The system may need to perform some additional processing of the tagged data depending on the identified data types: (1) format conversion and (2) value normalization. (1) Format conversion is needed in most cases since data sources may use various formats, e.g. it's most obvious for date and time presentation, which can be presented as YYYY-MM-DD, Year/Month/Day, Year/Day/Month, etc. Another example is boolean data type which can be presented in a data set as “true/false”, “yes/no”, “1/0”, “+/−” etc. (2) Another step of data type processing is value normalization. An example of such processing could be normalization of categorical data types, e.g. a product category can be presented as “clothes”, “apparel”, “garment” and a specific synonym map will be needed if a certain KPI mapping formula (e.g. total sales by category) requires the system to group all objects of such category in one bucket.
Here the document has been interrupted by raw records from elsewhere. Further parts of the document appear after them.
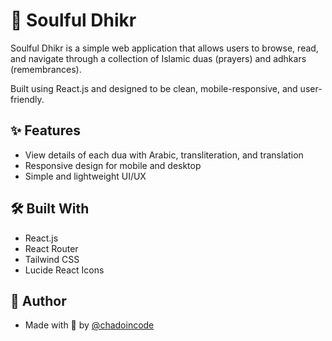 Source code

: 
# 📿 Soulful Dhikr

Soulful Dhikr is a simple web application that allows users to browse, read, and navigate through a collection of Islamic duas (prayers) and adhkars (remembrances).

Built using React.js and designed to be clean, mobile-responsive, and user-friendly.

## ✨ Features

<!-- - Browse different categories of duas and adhkars -->
- View details of each dua with Arabic, transliteration, and translation
- Responsive design for mobile and desktop
- Simple and lightweight UI/UX
<!-- - Navigate between next and previous duas inside the detail page -->

## 🛠️ Built With

- React.js
- React Router
- Tailwind CSS
- Lucide React Icons
<!-- - Respinner (for loading animation) -->


## 🧕 Author

- Made with 🤍 by [@chadoincode](https://www.github.com/chadoincode)

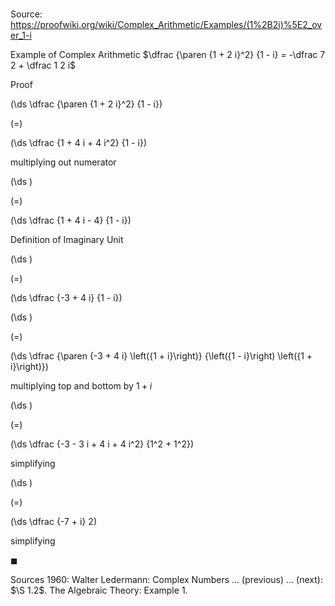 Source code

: # 

Source: https://proofwiki.org/wiki/Complex_Arithmetic/Examples/(1%2B2i)%5E2_over_1-i

Example of Complex Arithmetic
$\dfrac {\paren {1 + 2 i}^2} {1 - i} = -\dfrac 7 2 + \dfrac 1 2 i$


Proof













\(\ds \dfrac {\paren {1 + 2 i}^2} {1 - i}\)

\(=\)







\(\ds \dfrac {1 + 4 i + 4 i^2} {1 - i}\)





multiplying out numerator














\(\ds \)

\(=\)







\(\ds \dfrac {1 + 4 i - 4} {1 - i}\)





Definition of Imaginary Unit














\(\ds \)

\(=\)







\(\ds \dfrac {-3 + 4 i} {1 - i}\)




















\(\ds \)

\(=\)







\(\ds \dfrac {\paren {-3 + 4 i} \left({1 + i}\right)} {\left({1 - i}\right) \left({1 + i}\right)}\)





multiplying top and bottom by $1 + i$














\(\ds \)

\(=\)







\(\ds \dfrac {-3 - 3 i + 4 i + 4 i^2} {1^2 + 1^2}\)





simplifying














\(\ds \)

\(=\)







\(\ds \dfrac {-7 + i} 2\)





simplifying



$\blacksquare$


Sources
1960: Walter Ledermann: Complex Numbers ... (previous) ... (next): $\S 1.2$. The Algebraic Theory: Example $1$.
In some embodiments, predetermined mapping and tagging templates may be used for client data sources with fixed (or at least partially fixed) data structures (e.g. Google® Analytics, developed by Google Inc. of Mountain View, California). This is shown in FIG. 4, a block diagram 400 illustrating data mapping using data sets formatted using preexisting data templates according to one or more embodiments of the disclosure. In case a client adds a data source 410 which has appropriate mapping templates 412 and tagging configuration templates 414, these templates will be copied directly to the user's source configuration 420. These templates provide basic and general configuration. Any specific user's data source configuration 422 can be changed anytime to meet the user's needs.
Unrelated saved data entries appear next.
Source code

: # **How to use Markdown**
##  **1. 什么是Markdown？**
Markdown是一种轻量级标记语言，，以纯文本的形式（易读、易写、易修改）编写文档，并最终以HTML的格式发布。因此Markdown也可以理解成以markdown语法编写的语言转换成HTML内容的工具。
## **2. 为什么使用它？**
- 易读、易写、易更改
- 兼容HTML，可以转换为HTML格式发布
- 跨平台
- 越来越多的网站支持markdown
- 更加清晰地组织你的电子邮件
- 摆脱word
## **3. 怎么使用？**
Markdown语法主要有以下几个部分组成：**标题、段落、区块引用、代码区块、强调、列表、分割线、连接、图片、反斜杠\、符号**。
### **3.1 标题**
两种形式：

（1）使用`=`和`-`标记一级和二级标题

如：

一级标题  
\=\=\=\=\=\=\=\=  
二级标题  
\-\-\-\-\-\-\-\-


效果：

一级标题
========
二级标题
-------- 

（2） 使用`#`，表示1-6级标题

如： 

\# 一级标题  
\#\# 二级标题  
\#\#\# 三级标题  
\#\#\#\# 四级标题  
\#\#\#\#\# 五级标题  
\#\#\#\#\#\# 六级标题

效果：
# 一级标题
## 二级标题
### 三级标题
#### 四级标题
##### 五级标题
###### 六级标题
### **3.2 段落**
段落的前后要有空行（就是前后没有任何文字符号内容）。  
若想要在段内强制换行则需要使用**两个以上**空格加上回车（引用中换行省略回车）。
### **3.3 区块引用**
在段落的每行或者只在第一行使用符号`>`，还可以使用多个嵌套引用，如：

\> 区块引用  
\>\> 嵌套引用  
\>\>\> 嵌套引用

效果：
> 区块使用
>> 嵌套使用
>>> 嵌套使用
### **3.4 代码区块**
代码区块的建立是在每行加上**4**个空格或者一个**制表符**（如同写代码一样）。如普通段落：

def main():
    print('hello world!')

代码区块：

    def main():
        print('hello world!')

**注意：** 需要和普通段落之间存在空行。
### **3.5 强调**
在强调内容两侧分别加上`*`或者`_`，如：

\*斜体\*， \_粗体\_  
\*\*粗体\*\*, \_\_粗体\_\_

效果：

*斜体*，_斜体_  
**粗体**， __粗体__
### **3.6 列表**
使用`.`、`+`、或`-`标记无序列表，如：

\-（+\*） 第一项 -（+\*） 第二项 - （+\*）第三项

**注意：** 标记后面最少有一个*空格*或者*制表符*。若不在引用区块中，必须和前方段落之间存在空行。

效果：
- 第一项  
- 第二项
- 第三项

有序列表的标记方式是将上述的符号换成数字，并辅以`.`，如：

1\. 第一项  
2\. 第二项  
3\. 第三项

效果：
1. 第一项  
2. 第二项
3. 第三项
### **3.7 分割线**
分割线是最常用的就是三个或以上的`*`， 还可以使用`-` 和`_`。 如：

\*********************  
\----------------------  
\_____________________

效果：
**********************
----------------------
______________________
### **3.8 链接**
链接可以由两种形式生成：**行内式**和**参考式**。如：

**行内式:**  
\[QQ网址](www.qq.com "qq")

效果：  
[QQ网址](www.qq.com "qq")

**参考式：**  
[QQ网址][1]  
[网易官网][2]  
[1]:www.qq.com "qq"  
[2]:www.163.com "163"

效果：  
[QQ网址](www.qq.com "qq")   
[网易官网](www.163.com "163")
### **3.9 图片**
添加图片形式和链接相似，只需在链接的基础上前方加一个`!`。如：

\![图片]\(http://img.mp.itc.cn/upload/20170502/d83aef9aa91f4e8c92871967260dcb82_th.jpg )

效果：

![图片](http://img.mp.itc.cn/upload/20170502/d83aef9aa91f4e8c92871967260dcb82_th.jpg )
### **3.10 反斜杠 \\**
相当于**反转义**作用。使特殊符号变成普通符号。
After the mapping has taken place, a plurality of performance indicators may be determined from the performance indicator inputs at block 220. In an embodiment, using the mapped data set, a virtual company model may then be generated, where the virtual company model is a graph with data sources (variables) acting as root nodes and performance indicators on leaf nodes. FIG. 3 is a block diagram of a virtual company model 300 linking data sources and performance indicators according to one or more embodiments of the disclosure. As seen in model 300, the data sources 302, 304, 306, 308, 310, and 312 are root nodes linked to associated performance indicators 314, 316, 318, 320, 322, 324, and 326. Once the system calculates all available KPIs—all the results together are stored as a company performance snapshot. These snapshots are used to match actionable recommendation templates against them. Incoming connections for a node mean that specific KPI might be calculated only if all the incoming connections are fulfilled (system has required data for all root elements).

KPIs are used to calculate a company's performance by different metrics. The described system uses general formulas to calculate KPIs (similar to pseudo code), and substitutes formula parameters depending on various factors (user request, current time frame, amount of data, etc.). Once the system calculates all available KPIs—all the results together are stored as a company performance snapshot. These snapshots are used to match actionable recommendation templates against them. Table 1 below displays various performance indicators and exemplary code that may be used to determine the performance indicators.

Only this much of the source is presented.